TASK BRIEF: Find the word "submit" in the records and copy every line where it occurs.

RECORD EXCERPTS:

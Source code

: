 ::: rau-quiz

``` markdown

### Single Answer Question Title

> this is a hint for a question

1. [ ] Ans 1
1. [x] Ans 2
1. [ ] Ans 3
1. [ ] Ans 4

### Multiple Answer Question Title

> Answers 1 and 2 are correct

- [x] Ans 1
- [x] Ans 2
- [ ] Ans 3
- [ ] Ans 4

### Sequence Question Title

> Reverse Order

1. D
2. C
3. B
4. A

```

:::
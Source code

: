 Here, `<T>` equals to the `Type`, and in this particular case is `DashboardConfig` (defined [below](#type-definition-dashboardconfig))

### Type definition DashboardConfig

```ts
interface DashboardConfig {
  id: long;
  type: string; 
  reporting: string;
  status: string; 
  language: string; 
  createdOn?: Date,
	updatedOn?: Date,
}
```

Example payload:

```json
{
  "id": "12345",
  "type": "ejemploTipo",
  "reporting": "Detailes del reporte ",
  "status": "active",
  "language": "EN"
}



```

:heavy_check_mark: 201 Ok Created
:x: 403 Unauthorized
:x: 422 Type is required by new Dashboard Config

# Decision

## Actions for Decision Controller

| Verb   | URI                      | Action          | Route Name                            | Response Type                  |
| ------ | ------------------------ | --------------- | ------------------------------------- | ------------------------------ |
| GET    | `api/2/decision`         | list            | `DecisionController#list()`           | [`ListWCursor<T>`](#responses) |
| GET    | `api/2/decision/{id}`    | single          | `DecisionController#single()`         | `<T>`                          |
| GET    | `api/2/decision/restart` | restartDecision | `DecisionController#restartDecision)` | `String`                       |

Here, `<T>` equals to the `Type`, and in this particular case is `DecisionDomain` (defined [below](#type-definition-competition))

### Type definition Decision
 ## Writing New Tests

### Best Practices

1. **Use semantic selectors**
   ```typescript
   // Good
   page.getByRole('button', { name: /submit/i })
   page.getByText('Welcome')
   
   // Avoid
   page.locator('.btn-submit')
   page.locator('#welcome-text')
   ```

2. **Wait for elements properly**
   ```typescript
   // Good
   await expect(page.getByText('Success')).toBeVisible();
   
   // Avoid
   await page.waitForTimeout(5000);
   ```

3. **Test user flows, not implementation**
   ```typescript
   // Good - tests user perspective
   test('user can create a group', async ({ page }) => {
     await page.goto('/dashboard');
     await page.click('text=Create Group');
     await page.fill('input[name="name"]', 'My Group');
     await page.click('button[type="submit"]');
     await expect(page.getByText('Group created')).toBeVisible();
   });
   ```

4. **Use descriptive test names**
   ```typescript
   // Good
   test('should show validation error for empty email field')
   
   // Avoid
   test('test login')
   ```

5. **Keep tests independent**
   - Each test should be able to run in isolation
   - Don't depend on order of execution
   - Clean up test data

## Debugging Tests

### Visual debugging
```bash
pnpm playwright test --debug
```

TASK RESPONSE:
   page.getByRole('button', { name: /submit/i })
   page.locator('.btn-submit')
     await page.click('button[type="submit"]');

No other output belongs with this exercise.